YOUR GOAL – Task for the records below: count the lines that contain the word "printed" and give only that number.

INPUT MATERIAL –
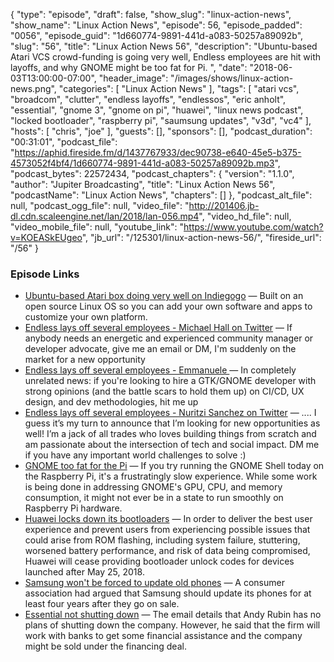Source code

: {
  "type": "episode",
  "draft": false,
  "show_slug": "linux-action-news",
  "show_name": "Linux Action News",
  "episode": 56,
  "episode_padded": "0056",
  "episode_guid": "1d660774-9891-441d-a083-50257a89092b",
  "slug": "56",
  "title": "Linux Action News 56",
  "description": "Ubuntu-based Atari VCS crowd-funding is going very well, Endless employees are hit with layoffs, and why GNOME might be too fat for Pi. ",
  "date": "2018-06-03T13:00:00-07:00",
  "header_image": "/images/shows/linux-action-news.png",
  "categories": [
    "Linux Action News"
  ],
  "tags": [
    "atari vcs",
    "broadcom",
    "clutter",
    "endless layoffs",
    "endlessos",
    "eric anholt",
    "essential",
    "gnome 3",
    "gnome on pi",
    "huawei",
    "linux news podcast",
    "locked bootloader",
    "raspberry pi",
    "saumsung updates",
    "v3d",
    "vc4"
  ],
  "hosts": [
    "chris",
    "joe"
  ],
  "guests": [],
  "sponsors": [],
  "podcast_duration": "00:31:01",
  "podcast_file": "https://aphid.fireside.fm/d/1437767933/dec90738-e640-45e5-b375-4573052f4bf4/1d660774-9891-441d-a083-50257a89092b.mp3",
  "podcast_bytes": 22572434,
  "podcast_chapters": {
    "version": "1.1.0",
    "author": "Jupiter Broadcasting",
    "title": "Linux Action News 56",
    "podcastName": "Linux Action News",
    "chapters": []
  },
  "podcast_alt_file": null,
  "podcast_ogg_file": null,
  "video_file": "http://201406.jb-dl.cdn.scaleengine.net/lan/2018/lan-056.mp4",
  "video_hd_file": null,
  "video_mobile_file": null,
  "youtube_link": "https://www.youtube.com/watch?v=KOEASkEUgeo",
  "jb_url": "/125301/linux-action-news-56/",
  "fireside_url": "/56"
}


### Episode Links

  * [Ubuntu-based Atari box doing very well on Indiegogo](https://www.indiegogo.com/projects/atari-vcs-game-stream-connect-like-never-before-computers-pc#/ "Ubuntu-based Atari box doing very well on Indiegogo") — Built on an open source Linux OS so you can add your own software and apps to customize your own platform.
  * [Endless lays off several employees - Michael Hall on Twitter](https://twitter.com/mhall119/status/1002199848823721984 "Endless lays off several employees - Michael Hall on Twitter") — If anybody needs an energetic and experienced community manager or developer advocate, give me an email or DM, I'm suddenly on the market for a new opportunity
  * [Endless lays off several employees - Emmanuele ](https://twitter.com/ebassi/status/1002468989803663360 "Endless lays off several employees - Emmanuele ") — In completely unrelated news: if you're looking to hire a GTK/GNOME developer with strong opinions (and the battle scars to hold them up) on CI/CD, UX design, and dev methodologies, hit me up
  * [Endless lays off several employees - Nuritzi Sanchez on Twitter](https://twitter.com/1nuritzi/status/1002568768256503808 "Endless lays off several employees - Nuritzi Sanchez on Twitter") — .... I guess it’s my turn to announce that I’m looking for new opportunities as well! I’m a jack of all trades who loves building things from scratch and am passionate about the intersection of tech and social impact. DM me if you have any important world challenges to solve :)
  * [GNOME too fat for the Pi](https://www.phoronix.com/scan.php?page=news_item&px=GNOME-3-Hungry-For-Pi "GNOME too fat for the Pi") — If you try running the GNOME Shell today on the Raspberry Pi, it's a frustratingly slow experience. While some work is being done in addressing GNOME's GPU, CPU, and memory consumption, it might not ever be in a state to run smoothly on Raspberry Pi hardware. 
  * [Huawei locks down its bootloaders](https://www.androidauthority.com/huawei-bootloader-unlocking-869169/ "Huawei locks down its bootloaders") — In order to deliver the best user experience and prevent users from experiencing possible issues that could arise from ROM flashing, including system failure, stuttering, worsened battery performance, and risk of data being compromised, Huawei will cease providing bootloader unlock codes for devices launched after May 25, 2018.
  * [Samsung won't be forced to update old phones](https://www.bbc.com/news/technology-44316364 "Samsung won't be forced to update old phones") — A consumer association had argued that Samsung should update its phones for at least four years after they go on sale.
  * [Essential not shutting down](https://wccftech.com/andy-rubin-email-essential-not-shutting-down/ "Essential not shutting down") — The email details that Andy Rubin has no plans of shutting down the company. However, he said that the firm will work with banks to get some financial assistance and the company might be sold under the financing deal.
* * *
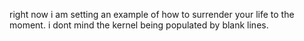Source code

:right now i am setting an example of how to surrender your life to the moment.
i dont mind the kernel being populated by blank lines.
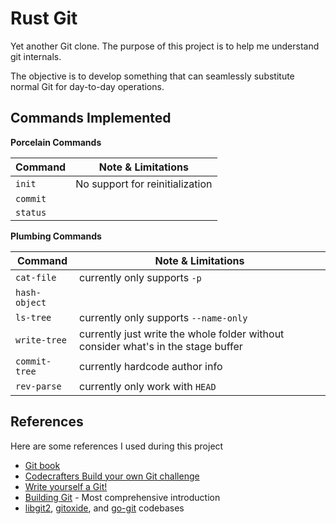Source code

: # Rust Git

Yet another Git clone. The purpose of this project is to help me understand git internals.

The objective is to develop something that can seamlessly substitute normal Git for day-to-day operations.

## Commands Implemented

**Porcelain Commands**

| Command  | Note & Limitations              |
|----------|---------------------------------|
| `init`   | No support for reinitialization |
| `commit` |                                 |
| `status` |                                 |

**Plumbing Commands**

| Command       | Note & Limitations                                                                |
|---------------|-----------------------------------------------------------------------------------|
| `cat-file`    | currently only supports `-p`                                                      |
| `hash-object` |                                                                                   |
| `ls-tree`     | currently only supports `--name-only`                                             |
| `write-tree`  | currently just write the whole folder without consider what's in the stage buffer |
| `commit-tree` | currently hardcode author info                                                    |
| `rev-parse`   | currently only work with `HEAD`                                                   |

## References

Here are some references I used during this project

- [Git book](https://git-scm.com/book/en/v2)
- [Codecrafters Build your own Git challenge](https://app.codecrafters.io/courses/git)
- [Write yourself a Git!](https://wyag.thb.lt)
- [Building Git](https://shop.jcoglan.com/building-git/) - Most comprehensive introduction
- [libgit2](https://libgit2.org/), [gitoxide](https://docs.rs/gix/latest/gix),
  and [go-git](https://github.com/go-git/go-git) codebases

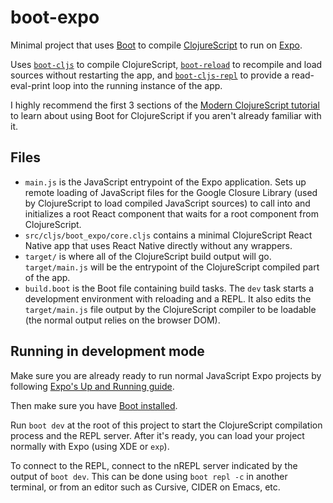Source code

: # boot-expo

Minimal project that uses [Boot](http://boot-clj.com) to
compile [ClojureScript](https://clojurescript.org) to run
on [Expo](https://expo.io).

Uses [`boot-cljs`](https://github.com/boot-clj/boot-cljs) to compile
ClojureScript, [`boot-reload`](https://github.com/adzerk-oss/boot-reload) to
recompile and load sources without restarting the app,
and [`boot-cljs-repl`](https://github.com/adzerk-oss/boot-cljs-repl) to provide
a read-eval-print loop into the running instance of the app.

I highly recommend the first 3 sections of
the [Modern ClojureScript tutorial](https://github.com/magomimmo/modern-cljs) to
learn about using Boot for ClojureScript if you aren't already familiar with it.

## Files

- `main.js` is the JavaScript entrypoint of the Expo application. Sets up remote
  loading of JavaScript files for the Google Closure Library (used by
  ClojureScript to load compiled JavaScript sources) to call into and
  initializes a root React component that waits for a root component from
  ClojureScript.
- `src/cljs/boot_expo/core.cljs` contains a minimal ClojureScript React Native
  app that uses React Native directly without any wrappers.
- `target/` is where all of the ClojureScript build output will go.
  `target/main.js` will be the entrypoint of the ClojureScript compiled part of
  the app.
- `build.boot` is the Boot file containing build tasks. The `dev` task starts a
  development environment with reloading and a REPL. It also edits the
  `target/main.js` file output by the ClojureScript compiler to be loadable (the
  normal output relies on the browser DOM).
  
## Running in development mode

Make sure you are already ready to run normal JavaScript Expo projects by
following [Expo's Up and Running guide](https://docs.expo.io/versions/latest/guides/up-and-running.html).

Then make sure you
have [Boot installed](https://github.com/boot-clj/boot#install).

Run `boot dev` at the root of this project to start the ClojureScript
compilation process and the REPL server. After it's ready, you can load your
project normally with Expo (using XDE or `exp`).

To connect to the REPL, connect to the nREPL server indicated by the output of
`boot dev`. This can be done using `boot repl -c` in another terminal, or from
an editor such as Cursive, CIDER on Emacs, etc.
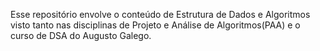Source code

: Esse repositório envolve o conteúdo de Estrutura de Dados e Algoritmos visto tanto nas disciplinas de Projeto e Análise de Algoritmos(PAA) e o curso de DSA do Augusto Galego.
...
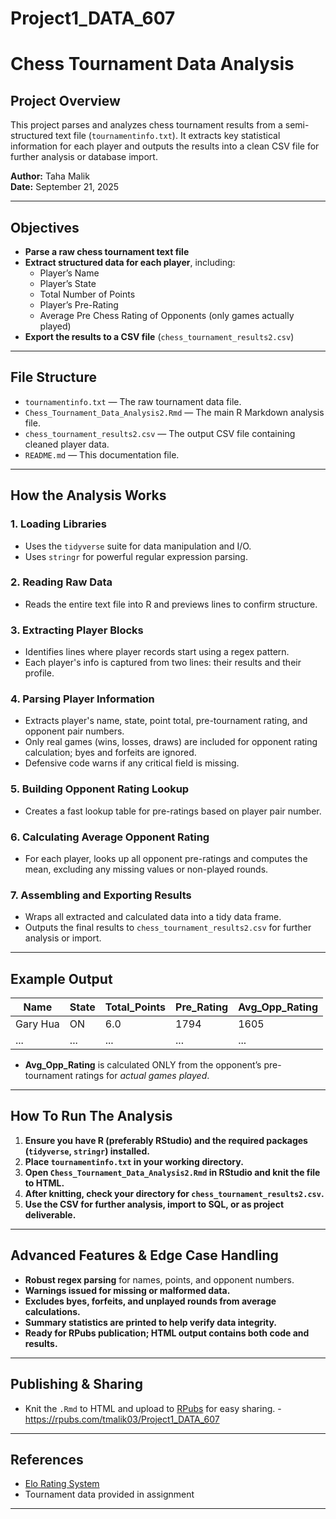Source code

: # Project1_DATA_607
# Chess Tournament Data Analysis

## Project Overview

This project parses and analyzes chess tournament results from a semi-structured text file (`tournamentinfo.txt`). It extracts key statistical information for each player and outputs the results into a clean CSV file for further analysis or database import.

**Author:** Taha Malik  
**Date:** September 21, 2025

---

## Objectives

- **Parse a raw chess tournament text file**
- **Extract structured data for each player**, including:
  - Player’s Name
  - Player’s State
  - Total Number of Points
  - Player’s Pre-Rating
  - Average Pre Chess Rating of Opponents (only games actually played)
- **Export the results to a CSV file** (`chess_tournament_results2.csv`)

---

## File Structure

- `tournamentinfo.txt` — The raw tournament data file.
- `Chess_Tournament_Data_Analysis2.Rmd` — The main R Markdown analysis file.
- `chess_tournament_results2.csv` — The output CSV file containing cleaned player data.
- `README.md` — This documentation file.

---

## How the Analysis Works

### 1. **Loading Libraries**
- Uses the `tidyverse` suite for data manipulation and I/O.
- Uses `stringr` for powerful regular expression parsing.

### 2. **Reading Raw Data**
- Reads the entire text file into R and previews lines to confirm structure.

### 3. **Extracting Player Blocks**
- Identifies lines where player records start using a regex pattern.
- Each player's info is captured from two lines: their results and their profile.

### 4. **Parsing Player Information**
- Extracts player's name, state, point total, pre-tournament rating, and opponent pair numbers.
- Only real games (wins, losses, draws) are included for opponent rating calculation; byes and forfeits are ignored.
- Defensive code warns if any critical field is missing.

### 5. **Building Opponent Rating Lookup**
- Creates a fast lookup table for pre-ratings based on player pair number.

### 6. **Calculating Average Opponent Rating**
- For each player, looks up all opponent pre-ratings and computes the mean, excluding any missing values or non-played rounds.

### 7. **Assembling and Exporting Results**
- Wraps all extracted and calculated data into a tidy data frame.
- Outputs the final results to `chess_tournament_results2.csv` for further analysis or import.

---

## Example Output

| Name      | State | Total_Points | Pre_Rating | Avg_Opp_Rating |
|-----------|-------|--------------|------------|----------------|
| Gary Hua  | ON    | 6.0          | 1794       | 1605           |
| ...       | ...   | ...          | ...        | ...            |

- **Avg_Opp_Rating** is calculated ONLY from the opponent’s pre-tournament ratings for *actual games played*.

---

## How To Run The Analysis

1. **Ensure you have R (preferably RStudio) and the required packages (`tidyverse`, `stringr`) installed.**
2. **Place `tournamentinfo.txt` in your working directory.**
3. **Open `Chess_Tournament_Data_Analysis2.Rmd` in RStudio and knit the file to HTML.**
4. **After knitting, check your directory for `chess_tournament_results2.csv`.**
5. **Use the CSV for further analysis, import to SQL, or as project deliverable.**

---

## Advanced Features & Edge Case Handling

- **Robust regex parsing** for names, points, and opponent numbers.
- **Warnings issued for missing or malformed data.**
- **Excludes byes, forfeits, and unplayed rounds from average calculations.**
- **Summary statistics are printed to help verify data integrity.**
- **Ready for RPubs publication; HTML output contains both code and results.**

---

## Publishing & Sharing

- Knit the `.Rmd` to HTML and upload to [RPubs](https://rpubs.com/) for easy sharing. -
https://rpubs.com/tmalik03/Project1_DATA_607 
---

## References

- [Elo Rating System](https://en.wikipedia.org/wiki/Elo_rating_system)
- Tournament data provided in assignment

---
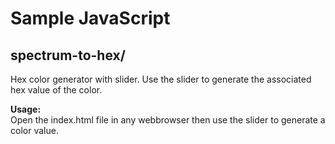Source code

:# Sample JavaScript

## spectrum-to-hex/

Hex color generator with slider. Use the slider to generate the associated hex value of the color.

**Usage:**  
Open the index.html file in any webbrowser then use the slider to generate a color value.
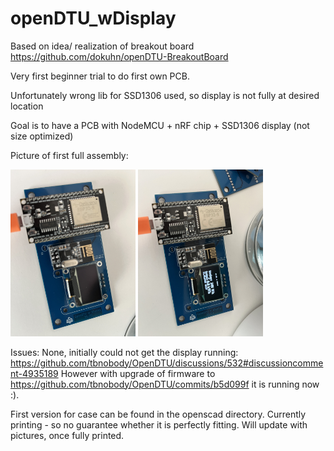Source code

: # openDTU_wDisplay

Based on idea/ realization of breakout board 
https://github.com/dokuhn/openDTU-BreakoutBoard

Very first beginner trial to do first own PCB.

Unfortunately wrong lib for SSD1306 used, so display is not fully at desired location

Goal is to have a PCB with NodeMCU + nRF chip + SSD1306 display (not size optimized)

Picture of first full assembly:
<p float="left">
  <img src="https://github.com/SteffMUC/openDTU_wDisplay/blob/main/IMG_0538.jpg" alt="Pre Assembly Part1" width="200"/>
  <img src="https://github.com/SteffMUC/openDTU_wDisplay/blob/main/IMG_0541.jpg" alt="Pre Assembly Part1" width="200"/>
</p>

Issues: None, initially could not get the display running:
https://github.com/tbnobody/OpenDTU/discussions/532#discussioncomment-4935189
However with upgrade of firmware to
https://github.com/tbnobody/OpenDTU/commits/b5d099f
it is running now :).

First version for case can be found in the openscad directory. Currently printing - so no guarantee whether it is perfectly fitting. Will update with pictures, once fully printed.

YOUR SOLUTION – 2